In der Pause setzte ich mich wieder zu Fabienne, meinen Geschwistern und den Seelentieren.
Nervös blickte ich mich um. Antonys Geschwister saßen an einem Tisch in der Nähe der Fenster. Und der Bruder sprach eindringlich auf seine Schwester.
Mein Blick huschte weiter zu den drei großen und muskulösen Kerlen. Sie sahen glücklich aus und unterhielten sich angeregt. Elisabeth, die neben mir saß, seufzte und der blonde Riese sah kurz zu uns, dann wandte er sich wieder ab und lachte lauthals.
Ich betrachtete die Drei genauer. Waren sie wirklich Brüder? Sie waren sich kaum ähnlich. Ich blickte kurz zu meinen Geschwistern. Auch wir waren sehr unterschiedlich. Doch diese Jungs waren so gegensätzlich wie sie es nur sein konnten.

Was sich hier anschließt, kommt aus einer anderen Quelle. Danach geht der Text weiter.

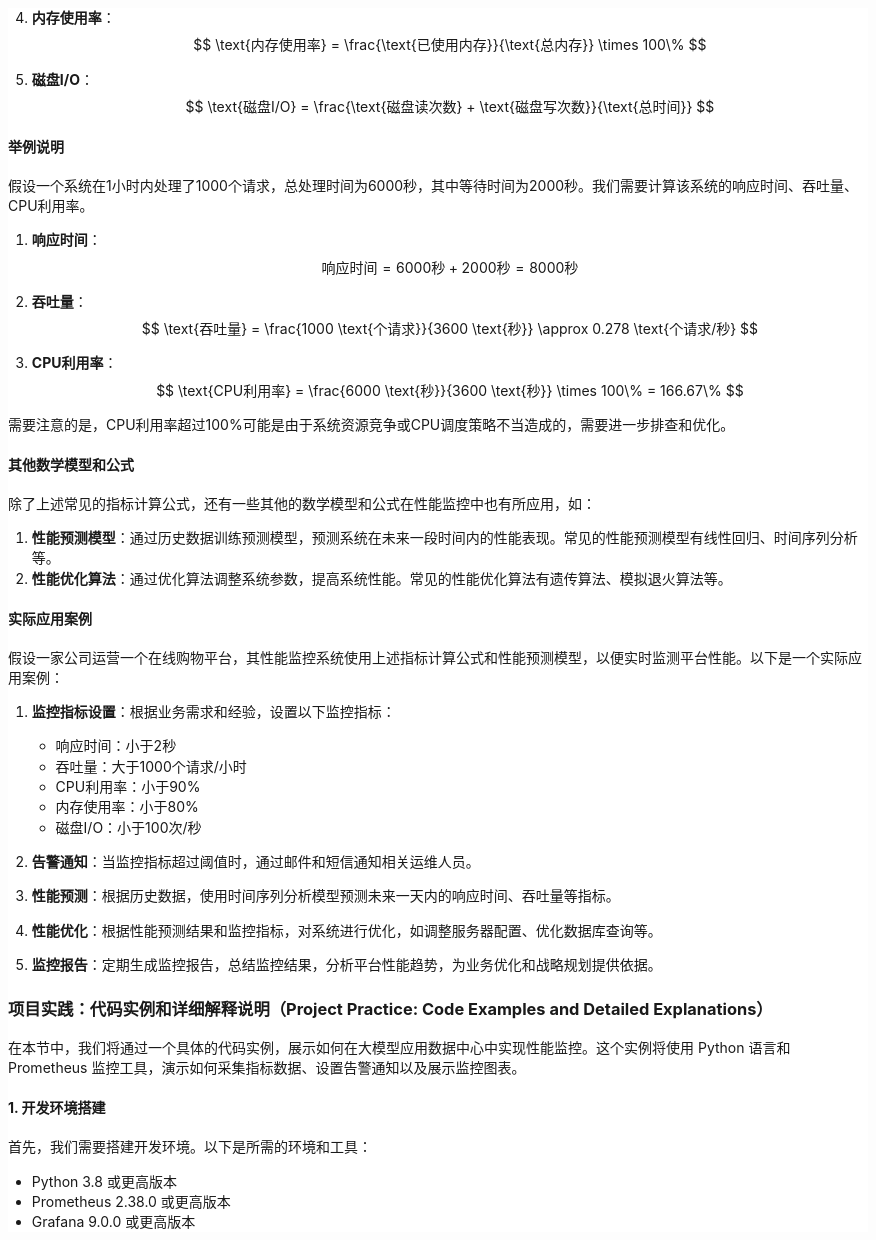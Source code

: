 4. **内存使用率**：
   $$ \text{内存使用率} = \frac{\text{已使用内存}}{\text{总内存}} \times 100\% $$

5. **磁盘I/O**：
   $$ \text{磁盘I/O} = \frac{\text{磁盘读次数} + \text{磁盘写次数}}{\text{总时间}} $$

#### 举例说明

假设一个系统在1小时内处理了1000个请求，总处理时间为6000秒，其中等待时间为2000秒。我们需要计算该系统的响应时间、吞吐量、CPU利用率。

1. **响应时间**：
   $$ \text{响应时间} = 6000 \text{秒} + 2000 \text{秒} = 8000 \text{秒} $$

2. **吞吐量**：
   $$ \text{吞吐量} = \frac{1000 \text{个请求}}{3600 \text{秒}} \approx 0.278 \text{个请求/秒} $$

3. **CPU利用率**：
   $$ \text{CPU利用率} = \frac{6000 \text{秒}}{3600 \text{秒}} \times 100\% = 166.67\% $$

需要注意的是，CPU利用率超过100%可能是由于系统资源竞争或CPU调度策略不当造成的，需要进一步排查和优化。

#### 其他数学模型和公式

除了上述常见的指标计算公式，还有一些其他的数学模型和公式在性能监控中也有所应用，如：

1. **性能预测模型**：通过历史数据训练预测模型，预测系统在未来一段时间内的性能表现。常见的性能预测模型有线性回归、时间序列分析等。
2. **性能优化算法**：通过优化算法调整系统参数，提高系统性能。常见的性能优化算法有遗传算法、模拟退火算法等。

#### 实际应用案例

假设一家公司运营一个在线购物平台，其性能监控系统使用上述指标计算公式和性能预测模型，以便实时监测平台性能。以下是一个实际应用案例：

1. **监控指标设置**：根据业务需求和经验，设置以下监控指标：
   - 响应时间：小于2秒
   - 吞吐量：大于1000个请求/小时
   - CPU利用率：小于90%
   - 内存使用率：小于80%
   - 磁盘I/O：小于100次/秒

2. **告警通知**：当监控指标超过阈值时，通过邮件和短信通知相关运维人员。

3. **性能预测**：根据历史数据，使用时间序列分析模型预测未来一天内的响应时间、吞吐量等指标。

4. **性能优化**：根据性能预测结果和监控指标，对系统进行优化，如调整服务器配置、优化数据库查询等。

5. **监控报告**：定期生成监控报告，总结监控结果，分析平台性能趋势，为业务优化和战略规划提供依据。

### 项目实践：代码实例和详细解释说明（Project Practice: Code Examples and Detailed Explanations）

在本节中，我们将通过一个具体的代码实例，展示如何在大模型应用数据中心中实现性能监控。这个实例将使用 Python 语言和 Prometheus 监控工具，演示如何采集指标数据、设置告警通知以及展示监控图表。

#### 1. 开发环境搭建

首先，我们需要搭建开发环境。以下是所需的环境和工具：

- Python 3.8 或更高版本
- Prometheus 2.38.0 或更高版本
- Grafana 9.0.0 或更高版本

Es klingelte zur nächsten Stunde und Fabienne und ich gingen hinauf in den ersten Stock zum gemeinsamen Deutschunterricht. Louis setzte sich auf meinen Schoß während ich meine Unterlagen auf dem Tisch ausbreitete.
Unsere Lehrerin ging ihre Namensliste durch, hielt aber bei Antonys Namen inne. Ich sah zu seinem leeren Platz mir gegenüber, schaute dann aber schnell wieder weg.
Der Unterricht war nach wie vor anstrengend und unsere Lehrerin war sehr streng. Sie duldete es nicht, gestört zu werden. Ich machte mich an die Aufgaben, und versuchte Fabienne zu ignorieren, die mich immer wieder stupste. Wahrscheinlich wollte sie mit mir reden.
Als es wieder klingelte, gingen wir zusammen zum Englisch-Unterricht. Vor der Tür warteten wir und ich sah in Fabiennes Gesicht, dass sie etwas auf dem Herzen hatte. Doch noch bevor sie etwas sagen konnte, trat der Schwarzhaarige von den drei Brüdern auf uns zu. „Du musst Amalie sein! Elisabeth meinte, dass ich wohl in deinem Jahrgang bin. – Ich bin übrigens Tristan!“ Er hatte ein wirklich einnehmendes Lächeln mit strahlend weißen Zähnen und funkelnden braunen, fast schwarzen Augen.
„Dann hast du jetzt mit uns Englisch-Unterricht?“, fragte ich grinsend und er nickte. Fabienne starrte uns abwechselnd an. Und erst als sie fast auf Louis getreten wäre, weil er sich gerade neugierig vor mich gestellt hatte, fiel mir auf, dass er sich Tristan gegenüber ganz anders verhielt als bei Antony.
Hinter mir öffnete sich die Tür und unser Lehrer ließ uns eintreten. Tristan setzte sich zu Fabienne und mir, und obwohl unser Lehrer uns viele Aufgaben auftrug, schaffte es der Schwarzhaarige bei allen gute Laune zu verbreiten.
Tristan war ein offener Mensch, der alle zum Lachen brachte und scheinbar vergaß Fabienne sogar, dass sie sich vor noch wenigen Minuten Sorgen gemacht hatte.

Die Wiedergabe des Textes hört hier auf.